==== Entries shown

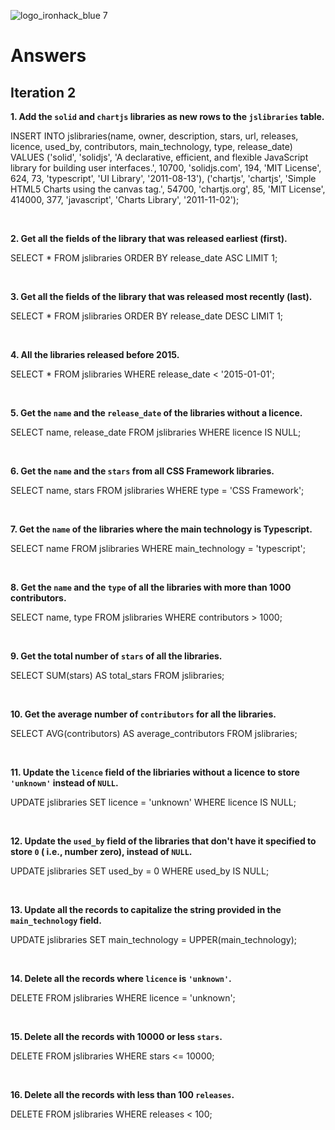 ![logo_ironhack_blue 7](https://user-images.githubusercontent.com/23629340/40541063-a07a0a8a-601a-11e8-91b5-2f13e4e6b441.png)

# Answers

## Iteration 2

**1. Add the `solid` and `chartjs` libraries as new rows to the `jslibraries` table.**

<!-- Your Query Goes Here -->
INSERT INTO jslibraries(name, owner, description, stars, url, releases, licence, used_by, contributors, main_technology, type, release_date)
VALUES
  ('solid', 'solidjs', 'A declarative, efficient, and flexible JavaScript library for building user interfaces.', 10700, 'solidjs.com', 194, 'MIT License', 624, 73, 'typescript', 'UI Library', '2011-08-13'),
  ('chartjs', 'chartjs', 'Simple HTML5 Charts using the canvas tag.', 54700, 'chartjs.org', 85, 'MIT License', 414000, 377, 'javascript', 'Charts Library', '2011-11-02');


<br>

**2. Get all the fields of the library that was released earliest (first).**

<!-- Your Query Goes Here -->

SELECT * FROM jslibraries ORDER BY release_date ASC LIMIT 1;


<br>

**3. Get all the fields of the library that was released most recently (last).**

<!-- Your Query Goes Here -->

SELECT * FROM jslibraries ORDER BY release_date DESC LIMIT 1;


<br>

**4. All the libraries released before 2015.**

<!-- Your Query Goes Here -->
SELECT * FROM jslibraries WHERE release_date < '2015-01-01';

<br>

**5. Get the `name` and the `release_date` of the libraries without a licence.**

<!-- Your Query Goes Here -->
SELECT name, release_date FROM jslibraries WHERE licence IS NULL;

<br>

**6. Get the `name` and the `stars` from all CSS Framework libraries.**

<!-- Your Query Goes Here -->
SELECT name, stars FROM jslibraries WHERE type = 'CSS Framework';

<br>

**7. Get the `name` of the libraries where the main technology is Typescript.**

<!-- Your Query Goes Here -->
SELECT name FROM jslibraries WHERE main_technology = 'typescript';

<br>

**8. Get the `name` and the `type` of all the libraries with more than 1000 contributors.**

<!-- Your Query Goes Here -->
SELECT name, type FROM jslibraries WHERE contributors > 1000;

<br>

**9. Get the total number of `stars` of all the libraries.**

<!-- Your Query Goes Here -->
SELECT SUM(stars) AS total_stars FROM jslibraries;

<br>

**10. Get the average number of `contributors` for all the libraries.**

<!-- Your Query Goes Here -->
SELECT AVG(contributors) AS average_contributors FROM jslibraries;

<br>

**11. Update the `licence` field of the libriaries without a licence to store `'unknown'` instead of `NULL`.**

<!-- Your Query Goes Here -->
UPDATE jslibraries SET licence = 'unknown' WHERE licence IS NULL;

<br>

**12. Update the `used_by` field of the libraries that don't have it specified to store `0` ( i.e., number zero), instead of `NULL`.**

<!-- Your Query Goes Here -->
UPDATE jslibraries SET used_by = 0 WHERE used_by IS NULL;

<br>

**13. Update all the records to capitalize the string provided in the `main_technology` field.**

<!-- Your Query Goes Here -->
UPDATE jslibraries SET main_technology = UPPER(main_technology);

<br>

**14. Delete all the records where `licence` is `'unknown'`.**

<!-- Your Query Goes Here -->
DELETE FROM jslibraries WHERE licence = 'unknown';

<br>

**15. Delete all the records with 10000 or less `stars`.**

<!-- Your Query Goes Here -->
DELETE FROM jslibraries WHERE stars <= 10000;

<br>

**16. Delete all the records with less than 100 `releases`.**

<!-- Your Query Goes Here -->
DELETE FROM jslibraries WHERE releases < 100;

<br>
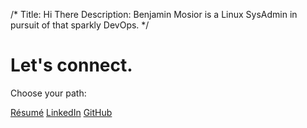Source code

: /*
Title: Hi There
Description: Benjamin Mosior is a Linux SysAdmin in pursuit of that sparkly DevOps.
*/


<h1 class="splash-head">Let's connect.</h1>
<p class="splash-subhead">
    Choose your path:
</p>
<p>
    <a target="_blank" href="Resume-Mosior.pdf" class="pure-button pure-button-primary">Résumé</a>
    <a target="_blank" href="https://www.linkedin.com/pub/benjamin-mosior/49/352/826/" class="pure-button pure-button-primary">LinkedIn</a>
    <a target="_blank" href="https://github.com/bemosior/" class="pure-button pure-button-primary">GitHub</a>
</p>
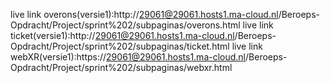 live link overons(versie1):http://29061@29061.hosts1.ma-cloud.nl/Beroeps-Opdracht/Project/sprint%202/subpaginas/overons.html
live link ticket(versie1):http://29061@29061.hosts1.ma-cloud.nl/Beroeps-Opdracht/Project/sprint%202/subpaginas/ticket.html
live link webXR(versie1):https://29061@29061.hosts1.ma-cloud.nl/Beroeps-Opdracht/Project/sprint%202/subpaginas/webxr.html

========

What you have to do:
Could the entries above be written out word for word, pictures excluded?

Result:
 ![logo_ironhack_blue 7](https://user-images.githubusercontent.com/23629340/40541063-a07a0a8a-601a-11e8-91b5-2f13e4e6b441.png)

# Answers

## Iteration 2

**1. Add the `solid` and `chartjs` libraries as new rows to the `jslibraries` table.**

<!-- Your Query Goes Here -->
INSERT INTO jslibraries(name, owner, description, stars, url, releases, licence, used_by, contributors, main_technology, type, release_date)
VALUES
  ('solid', 'solidjs', 'A declarative, efficient, and flexible JavaScript library for building user interfaces.', 10700, 'solidjs.com', 194, 'MIT License', 624, 73, 'typescript', 'UI Library', '2011-08-13'),
  ('chartjs', 'chartjs', 'Simple HTML5 Charts using the canvas tag.', 54700, 'chartjs.org', 85, 'MIT License', 414000, 377, 'javascript', 'Charts Library', '2011-11-02');


<br>

**2. Get all the fields of the library that was released earliest (first).**

<!-- Your Query Goes Here -->

SELECT * FROM jslibraries ORDER BY release_date ASC LIMIT 1;


<br>

**3. Get all the fields of the library that was released most recently (last).**

<!-- Your Query Goes Here -->

SELECT * FROM jslibraries ORDER BY release_date DESC LIMIT 1;


<br>

**4. All the libraries released before 2015.**

<!-- Your Query Goes Here -->
SELECT * FROM jslibraries WHERE release_date < '2015-01-01';

<br>

**5. Get the `name` and the `release_date` of the libraries without a licence.**

<!-- Your Query Goes Here -->
SELECT name, release_date FROM jslibraries WHERE licence IS NULL;

<br>

**6. Get the `name` and the `stars` from all CSS Framework libraries.**

<!-- Your Query Goes Here -->
SELECT name, stars FROM jslibraries WHERE type = 'CSS Framework';

<br>

**7. Get the `name` of the libraries where the main technology is Typescript.**

<!-- Your Query Goes Here -->
SELECT name FROM jslibraries WHERE main_technology = 'typescript';

<br>

**8. Get the `name` and the `type` of all the libraries with more than 1000 contributors.**

<!-- Your Query Goes Here -->
SELECT name, type FROM jslibraries WHERE contributors > 1000;

<br>

**9. Get the total number of `stars` of all the libraries.**

<!-- Your Query Goes Here -->
SELECT SUM(stars) AS total_stars FROM jslibraries;

<br>

**10. Get the average number of `contributors` for all the libraries.**

<!-- Your Query Goes Here -->
SELECT AVG(contributors) AS average_contributors FROM jslibraries;

<br>

**11. Update the `licence` field of the libriaries without a licence to store `'unknown'` instead of `NULL`.**

<!-- Your Query Goes Here -->
UPDATE jslibraries SET licence = 'unknown' WHERE licence IS NULL;

<br>

**12. Update the `used_by` field of the libraries that don't have it specified to store `0` ( i.e., number zero), instead of `NULL`.**

<!-- Your Query Goes Here -->
UPDATE jslibraries SET used_by = 0 WHERE used_by IS NULL;

<br>

**13. Update all the records to capitalize the string provided in the `main_technology` field.**

<!-- Your Query Goes Here -->
UPDATE jslibraries SET main_technology = UPPER(main_technology);

<br>

**14. Delete all the records where `licence` is `'unknown'`.**

<!-- Your Query Goes Here -->
DELETE FROM jslibraries WHERE licence = 'unknown';

<br>

**15. Delete all the records with 10000 or less `stars`.**

<!-- Your Query Goes Here -->
DELETE FROM jslibraries WHERE stars <= 10000;

<br>

**16. Delete all the records with less than 100 `releases`.**

<!-- Your Query Goes Here -->
DELETE FROM jslibraries WHERE releases < 100;

<br>
Source code

: /*
Title: Hi There
Description: Benjamin Mosior is a Linux SysAdmin in pursuit of that sparkly DevOps.
*/


<h1 class="splash-head">Let's connect.</h1>
<p class="splash-subhead">
    Choose your path:
</p>
<p>
    <a target="_blank" href="Resume-Mosior.pdf" class="pure-button pure-button-primary">Résumé</a>
    <a target="_blank" href="https://www.linkedin.com/pub/benjamin-mosior/49/352/826/" class="pure-button pure-button-primary">LinkedIn</a>
    <a target="_blank" href="https://github.com/bemosior/" class="pure-button pure-button-primary">GitHub</a>
</p>
 live link overons(versie1):http://29061@29061.hosts1.ma-cloud.nl/Beroeps-Opdracht/Project/sprint%202/subpaginas/overons.html
live link ticket(versie1):http://29061@29061.hosts1.ma-cloud.nl/Beroeps-Opdracht/Project/sprint%202/subpaginas/ticket.html
live link webXR(versie1):https://29061@29061.hosts1.ma-cloud.nl/Beroeps-Opdracht/Project/sprint%202/subpaginas/webxr.html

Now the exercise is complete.